Gluttony, from The Deadly Sins portfolio. 1904. Hand colored etching. MoMa
James Ensor was Belgian artist, known for his influential 19th century paintings and prints. The artist was born in Brussels, where he studied at the Académie Royale des Beaux-Arts. During his lifetime, Ensor’s work was controversial as the artist chose to take artistic liberties in his interpretation of religious and political themes. His work was famously rejected from Les XX, an art group, which he helped to found.
Hop Frog’s Revenge. 1898. Hand colored etching. MoMa
Criticism did not deter Ensor, who continued to work despite criticism from his own peers. As a printmaker, Ensor created around 140 prints. Most his prints were etchings that were occasionally hand colored with pencil or watercolor. His etchings are appreciated for their extreme detail and often gruesome or twisted content. In his etching The Skaters, for example, Ensor does not romanticize the winter sport but shows a number of skater falling down on the ice. The narrative is both dark and comical.
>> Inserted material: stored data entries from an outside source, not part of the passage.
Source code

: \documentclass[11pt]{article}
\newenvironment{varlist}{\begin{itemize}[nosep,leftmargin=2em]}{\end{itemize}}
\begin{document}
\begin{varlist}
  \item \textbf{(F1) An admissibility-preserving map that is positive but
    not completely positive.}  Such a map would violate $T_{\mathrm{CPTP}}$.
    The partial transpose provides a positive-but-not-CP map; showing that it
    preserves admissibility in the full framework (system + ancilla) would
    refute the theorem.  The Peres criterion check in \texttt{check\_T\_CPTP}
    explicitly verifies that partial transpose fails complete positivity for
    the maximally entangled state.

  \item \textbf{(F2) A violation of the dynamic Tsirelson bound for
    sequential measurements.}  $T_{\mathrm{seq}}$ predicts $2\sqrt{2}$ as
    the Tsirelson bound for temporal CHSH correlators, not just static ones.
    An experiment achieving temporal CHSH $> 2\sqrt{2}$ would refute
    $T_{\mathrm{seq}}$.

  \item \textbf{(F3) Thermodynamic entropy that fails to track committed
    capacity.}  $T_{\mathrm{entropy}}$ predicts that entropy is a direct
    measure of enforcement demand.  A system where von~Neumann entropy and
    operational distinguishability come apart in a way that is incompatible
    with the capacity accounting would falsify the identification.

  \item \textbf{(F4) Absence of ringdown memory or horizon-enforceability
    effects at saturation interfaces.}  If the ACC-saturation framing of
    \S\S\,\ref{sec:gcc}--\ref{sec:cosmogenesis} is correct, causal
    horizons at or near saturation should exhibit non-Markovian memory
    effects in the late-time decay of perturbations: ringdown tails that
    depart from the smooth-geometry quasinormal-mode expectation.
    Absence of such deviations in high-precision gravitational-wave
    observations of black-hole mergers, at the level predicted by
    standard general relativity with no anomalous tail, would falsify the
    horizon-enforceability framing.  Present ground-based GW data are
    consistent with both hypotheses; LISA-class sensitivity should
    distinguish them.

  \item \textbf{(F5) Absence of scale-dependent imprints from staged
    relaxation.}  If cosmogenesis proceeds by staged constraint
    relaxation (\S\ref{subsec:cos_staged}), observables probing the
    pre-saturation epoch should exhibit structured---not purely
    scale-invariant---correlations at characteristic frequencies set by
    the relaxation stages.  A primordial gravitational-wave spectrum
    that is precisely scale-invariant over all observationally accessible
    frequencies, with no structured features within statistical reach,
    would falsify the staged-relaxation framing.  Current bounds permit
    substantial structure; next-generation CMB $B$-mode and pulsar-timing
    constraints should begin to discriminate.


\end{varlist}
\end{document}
The Skaters. 1889. Etching and aquatint
Roman Victory. 1889. Etching
Envy, form The Deadly Sins. 1904. Hand Colored Etching. MoMa
Ensor’s prints are now highly regarded by modern art collections. The Museum of Modern art, New York refers to Ensor as “a major figure in the Belgian avant-garde.” The Getty describes Ensor’s work as the “forerunner of twentieth –century Expressionism.” Art historians and critics are now unanimous in their recognition of Ensor’s place in modern art history.